Mein Zubehör besteht aus der beleuchteten Tastatur (110 €), einer MicroSD-Karte (30 €) und einem MiniDisplay2VGA-Adapter (8 €) für die Schulbeamer. Den mitgelieferten Stift nutze ich ständig, weil ich mir handgeschriebenes besser merken kann („von der Hand in den Verstand“). Überhaupt ist der Stift ganz fantastisch: Endlich kann ich meine eigenen Klassenarbeiten handschriftlich lösen und habe diese Lösung auch digital. Wunderbar.

Am Ende lande ich bei 1000 € für einen Dienstcomputer. Viel Geld – aber dafür kann das Gerät auch wirklich alles, was ich will.

Wichtige Software ist für mich

  • Office 365 (5 € im Monat)
    Besonders relevant: 1 Terrabyte Speicherplatz bei OneDrive für Datenaustausch und Backup und außerdem OneNote, das Office-Programm schlechthin.
  • UnbenanntMEMU – ein Emulationsprogramm, dass mir mein altes Android-Tablet in das Surface holt. So kann ich weiterhin mit Tapucate arbeiten und die ein oder andere Android-App nutzen, ohne jeden Aufwand. Ich habe jetzt sozusagen zwei Tablets in einem.

Der einzige Wehrmutstropfen des Surface ist der begrenzte Speicherplatz. Das umgehe ich mit einer SD-Karte. Synchronisierte Ordner von Onedrive (Dropbox etc.) werden dahin umgelenkt. Trotzdem sind die 128 GB schnell mit Kram belegt, der sich mit Wechseldatenträgern nur schlecht versteht (z.B. der OneNote Cache). Da bin ich aber auch ein Spezialfall. Außerdem absurd, dass man selbst den SSD-Treiber aktualisieren muss – aber das geht ja mit zwei Klicks.

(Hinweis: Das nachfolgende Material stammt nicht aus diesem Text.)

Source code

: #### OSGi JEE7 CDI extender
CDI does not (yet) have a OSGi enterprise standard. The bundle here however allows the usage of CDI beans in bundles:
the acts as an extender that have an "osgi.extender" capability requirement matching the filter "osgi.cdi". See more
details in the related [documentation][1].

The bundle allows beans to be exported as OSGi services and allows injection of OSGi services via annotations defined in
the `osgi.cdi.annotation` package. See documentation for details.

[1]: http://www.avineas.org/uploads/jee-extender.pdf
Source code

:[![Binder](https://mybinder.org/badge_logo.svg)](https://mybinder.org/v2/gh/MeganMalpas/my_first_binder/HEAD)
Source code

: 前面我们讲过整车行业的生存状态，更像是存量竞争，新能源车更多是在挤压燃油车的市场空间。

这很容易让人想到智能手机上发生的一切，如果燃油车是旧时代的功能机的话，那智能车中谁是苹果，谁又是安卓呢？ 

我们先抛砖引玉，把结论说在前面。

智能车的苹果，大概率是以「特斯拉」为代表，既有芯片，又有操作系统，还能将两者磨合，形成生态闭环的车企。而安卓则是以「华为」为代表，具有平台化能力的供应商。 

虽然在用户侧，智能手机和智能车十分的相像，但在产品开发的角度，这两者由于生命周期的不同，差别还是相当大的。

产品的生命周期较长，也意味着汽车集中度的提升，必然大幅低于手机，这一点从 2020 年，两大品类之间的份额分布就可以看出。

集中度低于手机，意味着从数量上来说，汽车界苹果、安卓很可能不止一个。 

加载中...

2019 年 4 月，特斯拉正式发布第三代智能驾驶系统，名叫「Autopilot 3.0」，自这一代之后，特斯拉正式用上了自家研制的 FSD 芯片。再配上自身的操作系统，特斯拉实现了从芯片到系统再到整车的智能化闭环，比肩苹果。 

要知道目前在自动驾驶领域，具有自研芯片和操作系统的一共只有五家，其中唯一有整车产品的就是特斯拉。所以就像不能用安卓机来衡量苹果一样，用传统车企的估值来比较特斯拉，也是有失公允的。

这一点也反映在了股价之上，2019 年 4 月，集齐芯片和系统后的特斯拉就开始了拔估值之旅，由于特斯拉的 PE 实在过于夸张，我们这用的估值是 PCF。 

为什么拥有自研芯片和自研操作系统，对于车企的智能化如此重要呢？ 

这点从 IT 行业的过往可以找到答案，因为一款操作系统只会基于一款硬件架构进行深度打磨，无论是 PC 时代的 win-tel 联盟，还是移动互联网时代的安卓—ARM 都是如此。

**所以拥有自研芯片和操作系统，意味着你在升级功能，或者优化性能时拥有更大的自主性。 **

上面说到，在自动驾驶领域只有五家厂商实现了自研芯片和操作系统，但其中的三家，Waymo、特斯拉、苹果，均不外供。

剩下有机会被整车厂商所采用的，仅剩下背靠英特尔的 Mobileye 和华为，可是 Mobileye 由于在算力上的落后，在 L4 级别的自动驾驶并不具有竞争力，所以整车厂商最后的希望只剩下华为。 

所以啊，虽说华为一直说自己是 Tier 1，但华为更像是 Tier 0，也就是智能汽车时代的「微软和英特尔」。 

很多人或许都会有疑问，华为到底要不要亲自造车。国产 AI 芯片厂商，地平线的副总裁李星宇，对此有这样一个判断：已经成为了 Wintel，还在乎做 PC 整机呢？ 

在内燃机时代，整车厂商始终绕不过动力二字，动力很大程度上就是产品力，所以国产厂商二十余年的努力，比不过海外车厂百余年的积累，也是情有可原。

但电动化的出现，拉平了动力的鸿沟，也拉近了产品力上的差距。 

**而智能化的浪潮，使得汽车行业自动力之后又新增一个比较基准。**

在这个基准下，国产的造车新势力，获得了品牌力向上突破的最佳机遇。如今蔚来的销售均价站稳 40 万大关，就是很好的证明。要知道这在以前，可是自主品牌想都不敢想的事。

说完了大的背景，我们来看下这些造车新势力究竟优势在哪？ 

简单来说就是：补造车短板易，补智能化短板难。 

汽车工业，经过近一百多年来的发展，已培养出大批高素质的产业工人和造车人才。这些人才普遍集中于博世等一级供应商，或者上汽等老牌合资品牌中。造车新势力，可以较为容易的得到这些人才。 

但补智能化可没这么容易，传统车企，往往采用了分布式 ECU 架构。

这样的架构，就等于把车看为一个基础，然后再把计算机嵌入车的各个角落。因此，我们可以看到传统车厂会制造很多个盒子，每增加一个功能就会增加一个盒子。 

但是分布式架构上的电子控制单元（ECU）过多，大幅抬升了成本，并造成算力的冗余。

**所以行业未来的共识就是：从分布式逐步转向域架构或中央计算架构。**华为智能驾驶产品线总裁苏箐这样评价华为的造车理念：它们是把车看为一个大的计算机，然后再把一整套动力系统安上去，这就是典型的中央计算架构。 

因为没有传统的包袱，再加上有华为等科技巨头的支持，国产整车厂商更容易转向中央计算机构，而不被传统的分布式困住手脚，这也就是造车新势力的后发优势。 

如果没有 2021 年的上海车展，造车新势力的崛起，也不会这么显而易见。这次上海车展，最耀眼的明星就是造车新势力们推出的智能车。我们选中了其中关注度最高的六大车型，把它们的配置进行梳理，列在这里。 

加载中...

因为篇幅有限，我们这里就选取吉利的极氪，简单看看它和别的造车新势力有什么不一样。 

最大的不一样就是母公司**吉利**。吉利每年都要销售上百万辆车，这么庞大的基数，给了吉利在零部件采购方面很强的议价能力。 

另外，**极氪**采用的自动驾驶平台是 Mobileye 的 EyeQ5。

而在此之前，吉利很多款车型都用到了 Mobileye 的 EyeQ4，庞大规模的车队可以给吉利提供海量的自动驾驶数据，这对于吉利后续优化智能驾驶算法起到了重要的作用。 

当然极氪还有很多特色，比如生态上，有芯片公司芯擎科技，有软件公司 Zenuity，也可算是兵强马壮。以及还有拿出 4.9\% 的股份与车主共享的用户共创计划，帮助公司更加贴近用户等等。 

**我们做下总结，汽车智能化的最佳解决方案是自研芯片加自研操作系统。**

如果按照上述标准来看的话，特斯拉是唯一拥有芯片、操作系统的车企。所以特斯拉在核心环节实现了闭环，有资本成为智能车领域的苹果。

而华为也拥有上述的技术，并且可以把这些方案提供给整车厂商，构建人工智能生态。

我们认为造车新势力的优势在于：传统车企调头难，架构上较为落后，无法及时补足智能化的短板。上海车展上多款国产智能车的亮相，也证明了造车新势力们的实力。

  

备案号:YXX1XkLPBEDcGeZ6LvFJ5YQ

Fazit: Nach viel Ausprobieren bin ich letztlich beim Microsoft Surface gelandet, weil es alles kann. Keine Kompromisse an keiner Stelle.

Morgen dann: Die Software. Was und wie?

 

 

Disclaimer: Ich wurde nicht von Google/Apple/Microsoft bezahlt und es hat auch niemand1 Einfluss auf mich oder diese Reihe genommen.

1: mit Ausnahme der Verschwörung der Echsenmenschen.